Data Access

EF Core, SQLite, and Database Updates

The application includes an initial EF Core data access foundation using SQLite as the default local development provider.

SQLite is used as the default development provider because it is lightweight, file-based, and does not require a separate database server.

The SQLite connection string is configured in:

src/ProjectTemplate.Web/appsettings.json

The default connection string uses a local SQLite database file:

"ConnectionStrings": {
  "ApplicationDatabase": "Data Source=application-dev.db"
}

Data Access Configuration

Data access behavior is configured under ProjectTemplate:DataAccess:

"ProjectTemplate": {
  "DataAccess": {
    "Provider": "Sqlite",
    "ConnectionStringName": "ApplicationDatabase",
    "Auditing": {
      "Enabled": true
    }
  }
}

The configuration values are:

Setting	Purpose
Provider	Selects the data access mode. Supported values are Sqlite, SqlServer, None, and Disabled. The default local development provider is Sqlite.
ConnectionStringName	Identifies which named connection string should be resolved from ConnectionStrings when data access is enabled. This value is not required when Provider is None or Disabled.
Auditing:Enabled	Enables or disables EF Core audit record creation during SaveChanges and SaveChangesAsync when EF Core data access is enabled.

By default, the application uses:

ProjectTemplate:DataAccess:Provider = Sqlite
ProjectTemplate:DataAccess:ConnectionStringName = ApplicationDatabase
ProjectTemplate:DataAccess:Auditing:Enabled = true

With the default configuration, the application resolves:

ConnectionStrings:ApplicationDatabase

EF Core migrations are stored in the infrastructure project because ProjectTemplate.Infrastructure owns the ApplicationDbContext, entities, and EF Core configuration.

The web project is used as the startup project because it provides application configuration, dependency injection, provider setup, and connection-string resolution.

Disabled Data Access Mode

Applications that do not need the template's EF Core data access layer can opt out explicitly:

"ProjectTemplate": {
  "DataAccess": {
    "Provider": "None"
  }
}

Disabled is also accepted as an alias:

"ProjectTemplate": {
  "DataAccess": {
    "Provider": "Disabled"
  }
}

When data access is disabled, the application does not register:

• ApplicationDbContext
• IDbContextFactory<ApplicationDbContext>
• EF-backed application services that require ApplicationDbContext

Disabled mode also does not require ProjectTemplate:DataAccess:ConnectionStringName to resolve to an existing connection string. This mode is appropriate for lightweight applications, workers, external modules, static front ends, or services that use a separate persistence strategy.

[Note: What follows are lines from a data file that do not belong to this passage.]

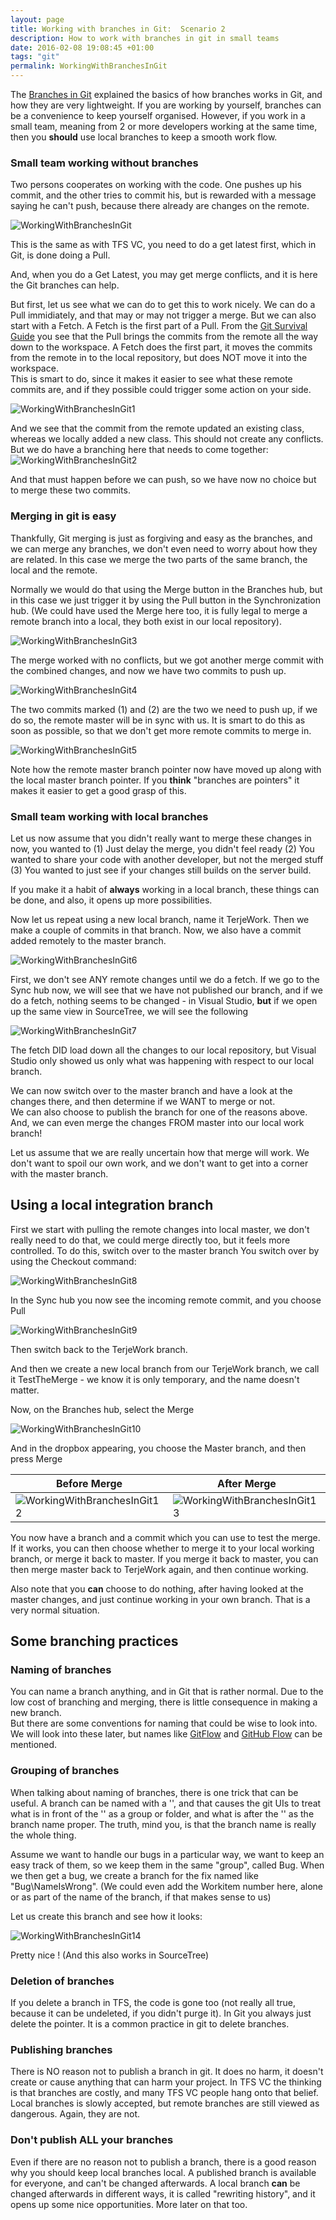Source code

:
 ```yaml
---
layout: page
title: Working with branches in Git:  Scenario 2
description: How to work with branches in git in small teams
date: 2016-02-08 19:08:45 +01:00
tags: "git"
permalink: WorkingWithBranchesInGit
---
```


The [Branches in Git](BranchesInGit) explained the basics of how branches works in Git, and how they are very lightweight.
If you are working by yourself, branches can be a convenience to keep yourself organised.  However, if you work in a small team, meaning from 2 or more developers working at the same time, then you **should** use local branches to keep a smooth work flow. 

### Small team working without branches

Two persons cooperates on working with the code.  One pushes up his commit, and the other tries to commit his, but is rewarded with a message saying he can't push, because there already are changes on the remote. 

![WorkingWithBranchesInGit](WorkingWithBranchesInGit_images\WorkingWithBranchesInGit.png)

This is the same as with TFS VC, you need to do a get latest first, which in Git, is done doing a Pull. 

And, when you do a Get Latest, you may get merge conflicts, and it is here the Git branches can help. 

But first, let us see what we can do to get this to work nicely.
We can do a Pull immidiately, and that may or may not trigger a merge.  But we can also start with a Fetch.  A  Fetch is the first part of a Pull.  From the [Git Survival Guide](ASurvivalGuideToGit) you see that the Pull brings the commits from the remote all the way down to the workspace.  A Fetch does the first part, it moves the commits from the remote in to the local repository, but does NOT move it into the workspace.  
This is smart to do, since it makes it easier to see what these remote commits are, and if they possible could trigger some action on your side.

![WorkingWithBranchesInGit1](WorkingWithBranchesInGit_images\WorkingWithBranchesInGit1.png)

And we see that the commit from the remote updated an existing class, whereas we locally added a new class.  This should not create any conflicts.  But we do have a branching here that needs to come together:
![WorkingWithBranchesInGit2](WorkingWithBranchesInGit_images\WorkingWithBranchesInGit2.png)

And that must happen before we can push, so we have now no choice but to merge these two commits.

### Merging in git is easy

Thankfully, Git merging is just as forgiving and easy as the branches, and we can merge any branches, we don't even need to worry about how they are related.  In this case we merge the two parts of the same branch, the local and the remote. 

Normally we would do that using the Merge button in the Branches hub, but in this case we just trigger it by using the Pull button in the Synchronization hub.  (We could have used the Merge here too, it is fully legal to merge a remote branch into a local, they both exist in our local repository). 

![WorkingWithBranchesInGit3](WorkingWithBranchesInGit_images\WorkingWithBranchesInGit3.png)

The merge worked with no conflicts, but we got another merge commit with the combined changes, and now we have two commits to push up.

![WorkingWithBranchesInGit4](WorkingWithBranchesInGit_images\WorkingWithBranchesInGit4.png)

The two commits marked (1) and (2) are the two we need to push up, if we do so, the remote master will be in sync with us.   It is smart to do this as soon as possible, so that we don't get more remote commits to merge in.  

![WorkingWithBranchesInGit5](WorkingWithBranchesInGit_images\WorkingWithBranchesInGit5.png)

Note how the remote master branch pointer now have moved up along with the local master branch pointer.  If you **think** "branches are pointers" it makes it easier to get a good grasp of this.  

### Small team working with local branches

Let us now assume that you didn't really want to merge these changes in now, you wanted to (1) Just delay the merge, you didn't feel ready  (2) You wanted to share your code with another developer, but not the merged stuff  (3) You wanted to just see if your changes still builds on the server build. 

If you make it a habit of **always** working in a local branch,  these things can be done, and also, it opens up more possibilities.  

Now let us repeat using a new local branch, name it TerjeWork.  Then we make a couple of commits in that branch.  Now, we also have a commit added remotely to the master branch.  

![WorkingWithBranchesInGit6](WorkingWithBranchesInGit_images\WorkingWithBranchesInGit6.png)

First, we don't see ANY remote changes until we do a fetch.  If we go to the Sync hub now, we will see that we have not published our branch, and if we do a fetch, nothing seems to be changed - in Visual Studio, **but** if we open up the same view in SourceTree, we will see the following

![WorkingWithBranchesInGit7](WorkingWithBranchesInGit_images\WorkingWithBranchesInGit7.png)

The fetch DID load down all the changes to our local repository, but Visual Studio only showed us only  what was happening with respect to our local branch.  

We can now switch over to the master branch and have a look at the changes there, and then determine if we WANT to merge or not.  
We can also choose to publish the branch for one of the reasons above.  
And, we can even merge the changes FROM master into our local work branch!  

Let us assume that we are really uncertain how that merge will work.  We don't want to spoil our own work, and we don't want to get into a corner with the master branch.

## Using a local integration branch

First we start with pulling the remote changes into local master, we don't really need to do that, we could merge directly too, but it feels more controlled.  To do this, switch over to the master branch  You switch over by using the Checkout command:

![WorkingWithBranchesInGit8](WorkingWithBranchesInGit_images\WorkingWithBranchesInGit8.png)

In the Sync hub you now see the incoming remote commit, and you choose Pull

![WorkingWithBranchesInGit9](WorkingWithBranchesInGit_images\WorkingWithBranchesInGit9.png)

Then switch back to the TerjeWork branch. 

And then we create a new local branch from our TerjeWork branch, we call it TestTheMerge - we know it is only temporary, and the name doesn't matter.

Now, on the Branches hub, select the Merge

![WorkingWithBranchesInGit10](WorkingWithBranchesInGit_images\WorkingWithBranchesInGit10.png)

And in the dropbox appearing, you choose the Master branch, and then press Merge

|   Before Merge  |  After Merge |
|-------|--------|
|![WorkingWithBranchesInGit12](WorkingWithBranchesInGit_images\WorkingWithBranchesInGit12.png)|![WorkingWithBranchesInGit13](WorkingWithBranchesInGit_images\WorkingWithBranchesInGit13.png)|


You now have a branch and a commit which you can use to test the merge.  If it works, you can then choose whether to merge it to your local working branch, or merge it back to master.  If you merge it back to master, you can then merge master back to TerjeWork again, and then continue working.  


Also note that you **can** choose to do nothing, after having looked at the master changes, and just continue working in your own branch. That is a very normal situation. 

## Some branching practices

### Naming of branches

You can name a branch anything, and in Git that is rather normal.  Due to the low cost of branching and merging, there is little consequence in making a new branch.  
But there are some conventions for naming that could be wise to look into.  We will look into these later, but names like [GitFlow](http://nvie.com/posts/a-successful-git-branching-model/) and [GitHub Flow](https://guides.github.com/introduction/flow/) can be mentioned.

### Grouping of branches

When talking about naming of branches, there is one trick that can be useful.  A branch can be named with a '\', and that causes the git UIs to treat what is in front of the '\' as a group or folder, and what is after the '\' as the branch name proper.  The truth, mind you, is that the branch name is really the whole thing.

Assume we want to handle our bugs in a particular way, we want to keep an easy track of them, so we keep them in the same "group", called Bug.  When we then get a bug, we create a branch for the fix named like  "Bug\NameIsWrong".  (We could even add the Workitem number here, alone or as part of the name of the branch, if that makes sense to us)

Let us create this branch and see how it looks:

![WorkingWithBranchesInGit14](WorkingWithBranchesInGit_images\WorkingWithBranchesInGit14.png)

Pretty nice !  (And this also works in SourceTree)



### Deletion of branches

If you delete a branch in TFS, the code is gone too (not really all true, because it can be undeleted, if you didn't purge it).  In Git you always just delete the pointer.  It is a common practice in git to delete branches.  

### Publishing branches

There is NO reason not to publish a branch in git.  It does no harm, it doesn't create or cause anything that can harm your project.  In TFS VC the thinking is that branches are costly, and many TFS VC people hang onto that belief.  Local branches is slowly accepted, but remote branches are still viewed as dangerous.   Again, they are not.

### Don't publish ALL your branches

Even if there are no reason not to publish a branch, there is a good reason why you should keep local branches local.  A published branch is available for everyone, and can't be changed afterwards.  A local branch **can** be changed afterwards in different ways, it is called "rewriting history", and it opens up some nice opportunities. More later on that too.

Disabled mode should not be used by applications that need EF Core migrations, audit records, external login account persistence, or any service that depends on ApplicationDbContext.

EF Core CLI Tool

The dotnet ef command requires the EF Core command-line tool.

Check whether the tool is available:

dotnet ef --version

If the command is not found, install or update the tool:

dotnet tool install --global dotnet-ef

Or update an existing global installation:

dotnet tool update --global dotnet-ef

Add a Migration

Create a new migration from the repository root:

dotnet ef migrations add MigrationName `
  --project src/ProjectTemplate.Infrastructure `
  --startup-project src/ProjectTemplate.Web `
  --context ApplicationDbContext `
  --output-dir Data/Migrations

Replace MigrationName with a descriptive name, such as:

dotnet ef migrations add AddExternalLoginAccounts `
  --project src/ProjectTemplate.Infrastructure `
  --startup-project src/ProjectTemplate.Web `
  --context ApplicationDbContext `
  --output-dir Data/Migrations

Update the Local Database

Apply pending migrations to the configured local SQLite database:

dotnet ef database update `
  --project src/ProjectTemplate.Infrastructure `
  --startup-project src/ProjectTemplate.Web `
  --context ApplicationDbContext

This creates or updates the local SQLite database using the ApplicationDatabase connection string resolved by the startup project.

Verify Pending Migrations

List available migrations:

dotnet ef migrations list `
  --project src/ProjectTemplate.Infrastructure `
  --startup-project src/ProjectTemplate.Web `
  --context ApplicationDbContext

Generate a SQL script for review:

dotnet ef migrations script `
  --project src/ProjectTemplate.Infrastructure `
  --startup-project src/ProjectTemplate.Web `
  --context ApplicationDbContext `
  --output migration.sql

Connection String Resolution

Migration commands use the startup project to resolve configuration.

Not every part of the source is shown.